(Records from a data source)
· · · ·

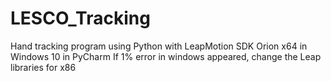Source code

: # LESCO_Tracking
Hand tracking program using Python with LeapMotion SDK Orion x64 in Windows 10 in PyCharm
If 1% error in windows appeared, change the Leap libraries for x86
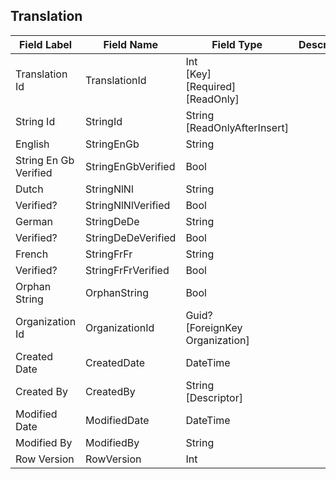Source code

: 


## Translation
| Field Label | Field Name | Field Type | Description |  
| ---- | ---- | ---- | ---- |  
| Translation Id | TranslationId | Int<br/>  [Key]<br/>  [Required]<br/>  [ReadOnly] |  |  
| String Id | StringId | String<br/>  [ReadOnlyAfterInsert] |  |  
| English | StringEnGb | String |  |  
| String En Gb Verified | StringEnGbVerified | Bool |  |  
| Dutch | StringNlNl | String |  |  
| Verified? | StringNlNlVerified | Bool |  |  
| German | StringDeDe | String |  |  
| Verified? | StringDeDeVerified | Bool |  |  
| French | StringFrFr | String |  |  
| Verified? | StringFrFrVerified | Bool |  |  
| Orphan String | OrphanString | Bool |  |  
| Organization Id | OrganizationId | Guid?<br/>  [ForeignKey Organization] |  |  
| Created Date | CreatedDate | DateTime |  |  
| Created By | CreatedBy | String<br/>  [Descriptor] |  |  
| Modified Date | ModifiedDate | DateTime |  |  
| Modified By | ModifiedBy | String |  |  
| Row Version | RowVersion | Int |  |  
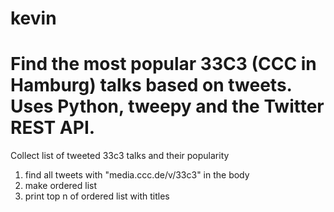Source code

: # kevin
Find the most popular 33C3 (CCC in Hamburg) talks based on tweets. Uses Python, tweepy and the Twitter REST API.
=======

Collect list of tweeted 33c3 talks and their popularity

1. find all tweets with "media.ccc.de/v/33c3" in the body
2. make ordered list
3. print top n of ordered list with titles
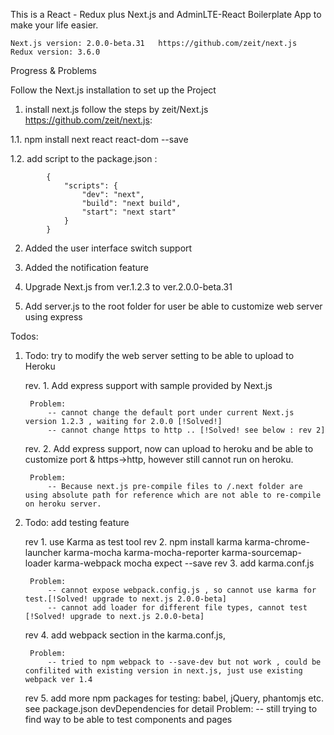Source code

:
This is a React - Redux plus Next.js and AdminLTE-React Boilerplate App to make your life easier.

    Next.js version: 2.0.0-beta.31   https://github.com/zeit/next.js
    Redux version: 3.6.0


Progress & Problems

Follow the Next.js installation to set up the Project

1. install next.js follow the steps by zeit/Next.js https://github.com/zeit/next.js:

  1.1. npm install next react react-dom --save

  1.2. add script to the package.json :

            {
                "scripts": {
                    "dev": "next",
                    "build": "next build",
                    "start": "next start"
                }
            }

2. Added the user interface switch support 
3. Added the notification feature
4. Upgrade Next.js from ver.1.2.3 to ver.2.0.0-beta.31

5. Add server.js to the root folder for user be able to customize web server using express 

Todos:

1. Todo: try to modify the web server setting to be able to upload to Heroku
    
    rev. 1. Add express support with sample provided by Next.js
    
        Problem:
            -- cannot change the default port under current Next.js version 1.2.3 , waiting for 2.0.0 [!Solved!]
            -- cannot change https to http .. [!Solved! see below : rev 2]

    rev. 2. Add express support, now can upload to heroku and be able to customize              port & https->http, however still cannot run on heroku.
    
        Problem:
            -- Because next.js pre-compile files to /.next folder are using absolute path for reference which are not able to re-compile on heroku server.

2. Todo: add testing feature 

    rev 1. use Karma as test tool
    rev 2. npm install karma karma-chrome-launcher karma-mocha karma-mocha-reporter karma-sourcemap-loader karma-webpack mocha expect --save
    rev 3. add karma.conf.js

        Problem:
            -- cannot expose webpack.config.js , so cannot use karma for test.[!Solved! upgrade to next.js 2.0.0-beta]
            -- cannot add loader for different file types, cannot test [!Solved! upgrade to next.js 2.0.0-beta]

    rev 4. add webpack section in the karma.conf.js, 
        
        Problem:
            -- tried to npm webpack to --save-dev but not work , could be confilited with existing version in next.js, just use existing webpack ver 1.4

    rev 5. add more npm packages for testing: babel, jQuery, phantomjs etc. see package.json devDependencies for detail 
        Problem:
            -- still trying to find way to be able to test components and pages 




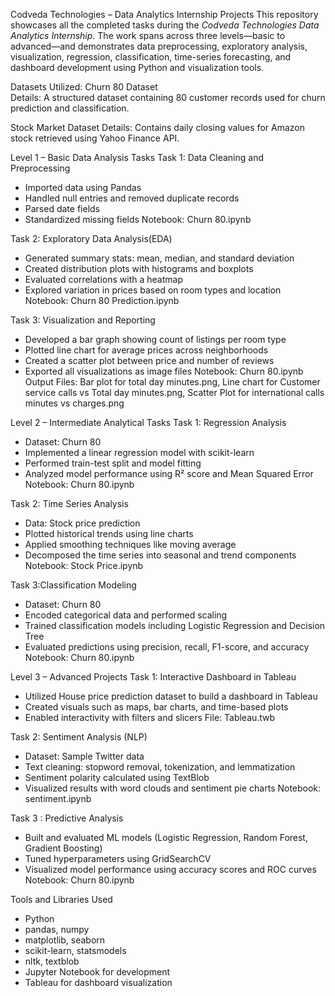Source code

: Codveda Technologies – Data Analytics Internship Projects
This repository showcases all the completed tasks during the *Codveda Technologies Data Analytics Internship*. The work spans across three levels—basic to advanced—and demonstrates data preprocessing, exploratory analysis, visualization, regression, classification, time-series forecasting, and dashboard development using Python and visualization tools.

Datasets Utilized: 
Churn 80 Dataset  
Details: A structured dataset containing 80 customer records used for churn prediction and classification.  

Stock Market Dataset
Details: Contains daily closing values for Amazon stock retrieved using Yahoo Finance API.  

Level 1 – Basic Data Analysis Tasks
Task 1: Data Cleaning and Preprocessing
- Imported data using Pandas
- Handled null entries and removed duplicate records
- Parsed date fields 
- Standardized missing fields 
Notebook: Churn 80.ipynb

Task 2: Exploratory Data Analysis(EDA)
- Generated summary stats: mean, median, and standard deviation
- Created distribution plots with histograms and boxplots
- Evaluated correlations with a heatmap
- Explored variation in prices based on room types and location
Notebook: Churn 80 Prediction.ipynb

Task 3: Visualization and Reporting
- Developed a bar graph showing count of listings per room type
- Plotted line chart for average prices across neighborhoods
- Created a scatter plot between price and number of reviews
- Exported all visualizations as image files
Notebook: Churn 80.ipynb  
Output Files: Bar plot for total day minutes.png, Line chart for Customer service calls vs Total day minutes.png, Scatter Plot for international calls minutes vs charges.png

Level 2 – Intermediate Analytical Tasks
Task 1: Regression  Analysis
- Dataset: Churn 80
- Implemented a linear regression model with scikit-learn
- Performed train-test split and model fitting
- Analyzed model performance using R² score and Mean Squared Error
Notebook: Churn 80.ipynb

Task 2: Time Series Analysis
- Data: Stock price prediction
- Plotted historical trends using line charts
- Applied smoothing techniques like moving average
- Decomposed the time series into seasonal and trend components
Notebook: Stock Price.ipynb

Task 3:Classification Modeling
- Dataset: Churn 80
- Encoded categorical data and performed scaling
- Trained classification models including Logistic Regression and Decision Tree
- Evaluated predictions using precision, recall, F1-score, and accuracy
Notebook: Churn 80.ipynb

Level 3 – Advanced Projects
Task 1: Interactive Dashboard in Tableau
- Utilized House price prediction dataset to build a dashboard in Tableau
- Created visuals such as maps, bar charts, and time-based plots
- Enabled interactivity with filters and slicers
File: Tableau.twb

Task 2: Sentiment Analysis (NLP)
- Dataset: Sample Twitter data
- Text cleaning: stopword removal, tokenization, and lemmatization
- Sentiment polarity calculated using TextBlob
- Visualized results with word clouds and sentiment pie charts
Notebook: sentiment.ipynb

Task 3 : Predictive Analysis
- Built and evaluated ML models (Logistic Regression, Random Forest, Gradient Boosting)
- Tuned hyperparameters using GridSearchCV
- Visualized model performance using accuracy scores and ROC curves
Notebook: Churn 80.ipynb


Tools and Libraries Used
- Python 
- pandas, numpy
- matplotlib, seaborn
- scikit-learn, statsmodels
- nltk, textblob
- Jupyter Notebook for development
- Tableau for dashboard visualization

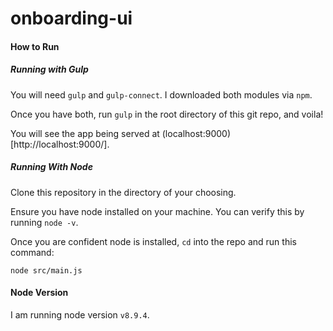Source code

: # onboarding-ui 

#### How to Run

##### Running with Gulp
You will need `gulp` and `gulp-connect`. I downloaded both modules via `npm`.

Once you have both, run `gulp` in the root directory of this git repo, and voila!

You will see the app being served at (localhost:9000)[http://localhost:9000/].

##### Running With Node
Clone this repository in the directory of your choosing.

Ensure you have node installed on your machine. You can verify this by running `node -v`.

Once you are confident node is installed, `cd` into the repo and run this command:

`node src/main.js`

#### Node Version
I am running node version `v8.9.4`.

· · · ·

#### YOUR INSTRUCTIONS
For every entry, return its exact wording and leave out any image.

#### COMPLETED EXERCISE
Source code

: # LESCO_Tracking
Hand tracking program using Python with LeapMotion SDK Orion x64 in Windows 10 in PyCharm
If 1% error in windows appeared, change the Leap libraries for x86
Source code

: 


## Translation
| Field Label | Field Name | Field Type | Description |  
| ---- | ---- | ---- | ---- |  
| Translation Id | TranslationId | Int<br/>  [Key]<br/>  [Required]<br/>  [ReadOnly] |  |  
| String Id | StringId | String<br/>  [ReadOnlyAfterInsert] |  |  
| English | StringEnGb | String |  |  
| String En Gb Verified | StringEnGbVerified | Bool |  |  
| Dutch | StringNlNl | String |  |  
| Verified? | StringNlNlVerified | Bool |  |  
| German | StringDeDe | String |  |  
| Verified? | StringDeDeVerified | Bool |  |  
| French | StringFrFr | String |  |  
| Verified? | StringFrFrVerified | Bool |  |  
| Orphan String | OrphanString | Bool |  |  
| Organization Id | OrganizationId | Guid?<br/>  [ForeignKey Organization] |  |  
| Created Date | CreatedDate | DateTime |  |  
| Created By | CreatedBy | String<br/>  [Descriptor] |  |  
| Modified Date | ModifiedDate | DateTime |  |  
| Modified By | ModifiedBy | String |  |  
| Row Version | RowVersion | Int |  |  
Source code

: # kevin
Find the most popular 33C3 (CCC in Hamburg) talks based on tweets. Uses Python, tweepy and the Twitter REST API.
=======

Collect list of tweeted 33c3 talks and their popularity

1. find all tweets with "media.ccc.de/v/33c3" in the body
2. make ordered list
3. print top n of ordered list with titles
Source code

:
This is a React - Redux plus Next.js and AdminLTE-React Boilerplate App to make your life easier.

    Next.js version: 2.0.0-beta.31   https://github.com/zeit/next.js
    Redux version: 3.6.0


Progress & Problems

Follow the Next.js installation to set up the Project

1. install next.js follow the steps by zeit/Next.js https://github.com/zeit/next.js:

  1.1. npm install next react react-dom --save

  1.2. add script to the package.json :

            {
                "scripts": {
                    "dev": "next",
                    "build": "next build",
                    "start": "next start"
                }
            }

2. Added the user interface switch support 
3. Added the notification feature
4. Upgrade Next.js from ver.1.2.3 to ver.2.0.0-beta.31

5. Add server.js to the root folder for user be able to customize web server using express 

Todos:

1. Todo: try to modify the web server setting to be able to upload to Heroku
    
    rev. 1. Add express support with sample provided by Next.js
    
        Problem:
            -- cannot change the default port under current Next.js version 1.2.3 , waiting for 2.0.0 [!Solved!]
            -- cannot change https to http .. [!Solved! see below : rev 2]

    rev. 2. Add express support, now can upload to heroku and be able to customize              port & https->http, however still cannot run on heroku.
    
        Problem:
            -- Because next.js pre-compile files to /.next folder are using absolute path for reference which are not able to re-compile on heroku server.

2. Todo: add testing feature 

    rev 1. use Karma as test tool
    rev 2. npm install karma karma-chrome-launcher karma-mocha karma-mocha-reporter karma-sourcemap-loader karma-webpack mocha expect --save
    rev 3. add karma.conf.js

        Problem:
            -- cannot expose webpack.config.js , so cannot use karma for test.[!Solved! upgrade to next.js 2.0.0-beta]
            -- cannot add loader for different file types, cannot test [!Solved! upgrade to next.js 2.0.0-beta]

    rev 4. add webpack section in the karma.conf.js, 
        
        Problem:
            -- tried to npm webpack to --save-dev but not work , could be confilited with existing version in next.js, just use existing webpack ver 1.4

    rev 5. add more npm packages for testing: babel, jQuery, phantomjs etc. see package.json devDependencies for detail 
        Problem:
            -- still trying to find way to be able to test components and pages 




Source code

: Codveda Technologies – Data Analytics Internship Projects
This repository showcases all the completed tasks during the *Codveda Technologies Data Analytics Internship*. The work spans across three levels—basic to advanced—and demonstrates data preprocessing, exploratory analysis, visualization, regression, classification, time-series forecasting, and dashboard development using Python and visualization tools.

Datasets Utilized: 
Churn 80 Dataset  
Details: A structured dataset containing 80 customer records used for churn prediction and classification.  

Stock Market Dataset
Details: Contains daily closing values for Amazon stock retrieved using Yahoo Finance API.  

Level 1 – Basic Data Analysis Tasks
Task 1: Data Cleaning and Preprocessing
- Imported data using Pandas
- Handled null entries and removed duplicate records
- Parsed date fields 
- Standardized missing fields 
Notebook: Churn 80.ipynb

Task 2: Exploratory Data Analysis(EDA)
- Generated summary stats: mean, median, and standard deviation
- Created distribution plots with histograms and boxplots
- Evaluated correlations with a heatmap
- Explored variation in prices based on room types and location
Notebook: Churn 80 Prediction.ipynb

Task 3: Visualization and Reporting
- Developed a bar graph showing count of listings per room type
- Plotted line chart for average prices across neighborhoods
- Created a scatter plot between price and number of reviews
- Exported all visualizations as image files
Notebook: Churn 80.ipynb  
Output Files: Bar plot for total day minutes.png, Line chart for Customer service calls vs Total day minutes.png, Scatter Plot for international calls minutes vs charges.png

Level 2 – Intermediate Analytical Tasks
Task 1: Regression  Analysis
- Dataset: Churn 80
- Implemented a linear regression model with scikit-learn
- Performed train-test split and model fitting
- Analyzed model performance using R² score and Mean Squared Error
Notebook: Churn 80.ipynb

Task 2: Time Series Analysis
- Data: Stock price prediction
- Plotted historical trends using line charts
- Applied smoothing techniques like moving average
- Decomposed the time series into seasonal and trend components
Notebook: Stock Price.ipynb

Task 3:Classification Modeling
- Dataset: Churn 80
- Encoded categorical data and performed scaling
- Trained classification models including Logistic Regression and Decision Tree
- Evaluated predictions using precision, recall, F1-score, and accuracy
Notebook: Churn 80.ipynb

Level 3 – Advanced Projects
Task 1: Interactive Dashboard in Tableau
- Utilized House price prediction dataset to build a dashboard in Tableau
- Created visuals such as maps, bar charts, and time-based plots
- Enabled interactivity with filters and slicers
File: Tableau.twb

Task 2: Sentiment Analysis (NLP)
- Dataset: Sample Twitter data
- Text cleaning: stopword removal, tokenization, and lemmatization
- Sentiment polarity calculated using TextBlob
- Visualized results with word clouds and sentiment pie charts
Notebook: sentiment.ipynb

Task 3 : Predictive Analysis
- Built and evaluated ML models (Logistic Regression, Random Forest, Gradient Boosting)
- Tuned hyperparameters using GridSearchCV
- Visualized model performance using accuracy scores and ROC curves
Notebook: Churn 80.ipynb


Tools and Libraries Used
- Python 
- pandas, numpy
- matplotlib, seaborn
- scikit-learn, statsmodels
- nltk, textblob
- Jupyter Notebook for development
- Tableau for dashboard visualization

Source code

: # onboarding-ui 

#### How to Run

##### Running with Gulp
You will need `gulp` and `gulp-connect`. I downloaded both modules via `npm`.

Once you have both, run `gulp` in the root directory of this git repo, and voila!

You will see the app being served at (localhost:9000)[http://localhost:9000/].

##### Running With Node
Clone this repository in the directory of your choosing.

Ensure you have node installed on your machine. You can verify this by running `node -v`.

Once you are confident node is installed, `cd` into the repo and run this command:

`node src/main.js`

#### Node Version
I am running node version `v8.9.4`.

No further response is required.